Erzdiözese München und Freising
Fachbereich Weltanschauungsfragen
Informationen zu religiösen und weltanschaulichen Strömungen

Ein jahrelanger Rechtsstreit in der Schweiz zwischen der "Vereinigung der Jehovas Zeugen der Schweiz" und einer Mitarbeiterin der "Fachstelle für Sektenfragen infoSekta Zürich" (https://www.infosekta.ch/) ist im Mai 2020 zu Ende gegangen.

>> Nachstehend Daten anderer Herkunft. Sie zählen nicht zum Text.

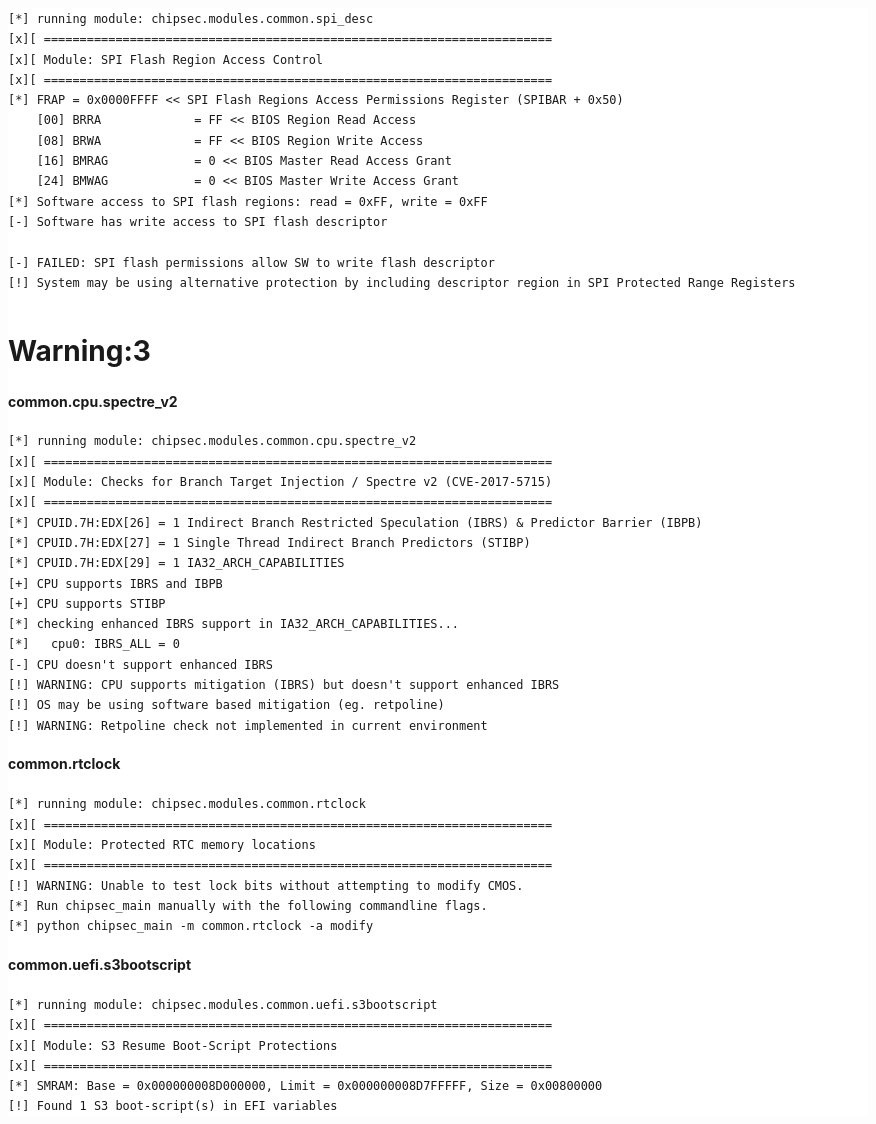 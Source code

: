     [*] running module: chipsec.modules.common.spi_desc
    [x][ =======================================================================
    [x][ Module: SPI Flash Region Access Control
    [x][ =======================================================================
    [*] FRAP = 0x0000FFFF << SPI Flash Regions Access Permissions Register (SPIBAR + 0x50)
        [00] BRRA             = FF << BIOS Region Read Access 
        [08] BRWA             = FF << BIOS Region Write Access 
        [16] BMRAG            = 0 << BIOS Master Read Access Grant 
        [24] BMWAG            = 0 << BIOS Master Write Access Grant 
    [*] Software access to SPI flash regions: read = 0xFF, write = 0xFF
    [-] Software has write access to SPI flash descriptor
    
    [-] FAILED: SPI flash permissions allow SW to write flash descriptor
    [!] System may be using alternative protection by including descriptor region in SPI Protected Range Registers

# Warning:3
#### common.cpu.spectre_v2
    
    [*] running module: chipsec.modules.common.cpu.spectre_v2
    [x][ =======================================================================
    [x][ Module: Checks for Branch Target Injection / Spectre v2 (CVE-2017-5715)
    [x][ =======================================================================
    [*] CPUID.7H:EDX[26] = 1 Indirect Branch Restricted Speculation (IBRS) & Predictor Barrier (IBPB)
    [*] CPUID.7H:EDX[27] = 1 Single Thread Indirect Branch Predictors (STIBP)
    [*] CPUID.7H:EDX[29] = 1 IA32_ARCH_CAPABILITIES
    [+] CPU supports IBRS and IBPB
    [+] CPU supports STIBP
    [*] checking enhanced IBRS support in IA32_ARCH_CAPABILITIES...
    [*]   cpu0: IBRS_ALL = 0
    [-] CPU doesn't support enhanced IBRS
    [!] WARNING: CPU supports mitigation (IBRS) but doesn't support enhanced IBRS
    [!] OS may be using software based mitigation (eg. retpoline)
    [!] WARNING: Retpoline check not implemented in current environment
#### common.rtclock
    
    [*] running module: chipsec.modules.common.rtclock
    [x][ =======================================================================
    [x][ Module: Protected RTC memory locations
    [x][ =======================================================================
    [!] WARNING: Unable to test lock bits without attempting to modify CMOS.
    [*] Run chipsec_main manually with the following commandline flags.
    [*] python chipsec_main -m common.rtclock -a modify
#### common.uefi.s3bootscript
    
    [*] running module: chipsec.modules.common.uefi.s3bootscript
    [x][ =======================================================================
    [x][ Module: S3 Resume Boot-Script Protections
    [x][ =======================================================================
    [*] SMRAM: Base = 0x000000008D000000, Limit = 0x000000008D7FFFFF, Size = 0x00800000
    [!] Found 1 S3 boot-script(s) in EFI variables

Anlass für die Klage der Zeugen Jehovas gegen die Fachstelle infoSekta war das Interview einer Mitarbeiterin von infoSekta auf dem Internetportal des Schweizer Tagesanzeigers im Juli 2015 unter dem Titel "Zeugen Jehovas reissen Familien auseinander".

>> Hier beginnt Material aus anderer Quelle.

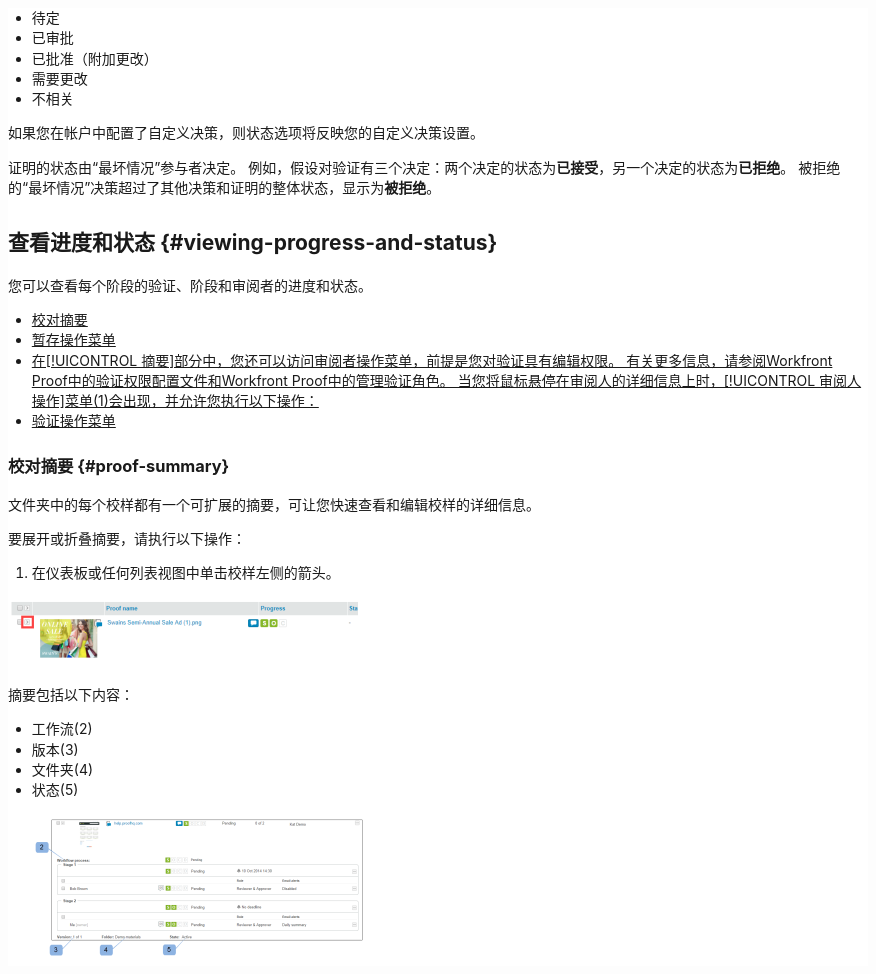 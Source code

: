 * 待定
* 已审批
* 已批准（附加更改）
* 需要更改
* 不相关

如果您在帐户中配置了自定义决策，则状态选项将反映您的自定义决策设置。

证明的状态由“最坏情况”参与者决定。 例如，假设对验证有三个决定：两个决定的状态为&#x200B;**已接受**，另一个决定的状态为&#x200B;**已拒绝**。 被拒绝的“最坏情况”决策超过了其他决策和证明的整体状态，显示为&#x200B;**被拒绝**。

## 查看进度和状态 {#viewing-progress-and-status}

您可以查看每个阶段的验证、阶段和审阅者的进度和状态。

* [校对摘要](#proof-summary)
* [暂存操作菜单](#stage-actions-menu)
* [在[!UICONTROL 摘要]部分中，您还可以访问审阅者操作菜单，前提是您对验证具有编辑权限。 有关更多信息，请参阅Workfront Proof中的验证权限配置文件和Workfront Proof中的管理验证角色。 当您将鼠标悬停在审阅人的详细信息上时，[!UICONTROL 审阅人操作]菜单(1)会出现，并允许您执行以下操作：](#in-the-summary-section-you-can-also-access-the-reviewer-actions-menus-provided-you-have-edit-rights-on-the-proof-for-more-information-see-proof-permissions-profiles-in-workfront-proof-and-manage-proof-roles-in-workfront-proof-the-reviewer-actions-menu-1-appears-when-you-hover-over-the-reviewer-s-details-and-allows-you-to)
* [验证操作菜单](#proof-actions-menu)

### 校对摘要 {#proof-summary}

文件夹中的每个校样都有一个可扩展的摘要，可让您快速查看和编辑校样的详细信息。

要展开或折叠摘要，请执行以下操作：

1. 在仪表板或任何列表视图中单击校样左侧的箭头。

![Summary_expandable.png](assets/summary-expandable-350x68.png)

摘要包括以下内容：

* 工作流(2)
* 版本(3)
* 文件夹(4)
* 状态(5)\
   ![summary_2.png](assets/summary-2-350x160.png)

Das Bezirksgericht Zürich hat die ehemalige Mitarbeiterin der Fachstelle infoSekta nach ausführlicher Prüfung vom Vorwurf der üblen Nachrede in allen Anklagepunkten freigesprochen (GeschäftsNr.: GG 180259-L/U). Diese hatte im Interview und in anderen Veröffentlichungen unter anderem die Einschätzung vertreten, dass die Vereinigung der Zeugen Jehovas "gegen elementare Grund- und Menschenrechte der Mitglieder" verstoße, wenn sie zum Beispiel ihren Mitgliedern "das Recht auf Gedanken-, Gewissens- und Religionsfreiheit" vorenthalten. Auch die Praxis der Ächtung dürfe weiterhin - so das Bezirksgericht - als eine Art Mobbing bezeichnet werden. Die Ächtungspraxis sieht zum einen vor, dass getaufte Mitglieder, die sich vom Glauben abwenden oder gegen Vorschriften verstoßen, aus der Gemeinschaft ausgeschlossen werden können. Zum anderen aber gebe es die Maßgabe, dass die anderen Zeugen Jehovas (und selbst engste Angehörige)  mit ihnen keinen Kontakt mehr pflegen dürften und selbst das Grüßen untersagt sei. Ferner ist es der Expertin laut Gerichtsurteil weiterhin erlaubt zu behaupten, dass die "Geschlossenheit des Systems und der dogmatische Glaube" "grundsätzlich sexuellen Missbrauch, speziell bei Kindern" fördere.

Das Bezirksgericht Zürich hat sich auch mit der Kritik an der sogenannten "Zwei-Zeugen-Regelung" auseinandergesetzt, derzufolge einem Verdacht auf eine Sexualstraftat nur nachgegangen werden dürfe, wenn es dafür mindestens zwei Zeugen gäbe: "Die Regel besagt, dass nur ein Zeuge einer Tat nicht ausreicht, eine Tat muss von einem zweiten Zeugen bestätigt werden. Kann also ausser dem Opfer selbst niemand den Missbrauch bezeugen und streitet der mutmassliche Täter die Tat ab, so wird nichts unternommen." Das Gericht hält nach Sichtung der Beweise fest, dass die Zwei-Zeugen-Regelung existiert und schriftlich immer noch verankert sei. Wenn die Expertin mit der so genannten "Zwei-Zeugen-Regel" die Gefahr sieht, dass "(Sexual-)Straftäter*innen nicht belangt werden und in der Gemeinschaft verbleiben", könne infoSekta hier laut Gericht zurecht auf die Untersuchungsergebnisse der australischen Behörden verweisen und davor warnen, dass die "Zwei-Zeugen-Regel" und andere religiöse Vorgaben (sexuelle) Gewalt gegenüber Kindern und Frauen in der Gemeinschaft der Zeugen Jehovas "begünstigen und vertuschen" helfe (so in der Presseaussendung vom 08. Juli 2020: https://www.infosekta.ch/media/pdf/200708_MM_Jzhelp_infoSekta.pdf).

Das Urteil des Bezirksgericht Zürich darf wohl mit Recht als ein wegweisendes Urteil bezeichnet werden, weil es die Untersuchungsergebnisse der australischen Behörden genauso wie die Erfahrungen von Betroffenen und ehemaligen Jehovas Zeugen berücksichtigt und schwerwiegende Probleme in Lehre und Organisation der Glaubensgemeinschaft offenlegt.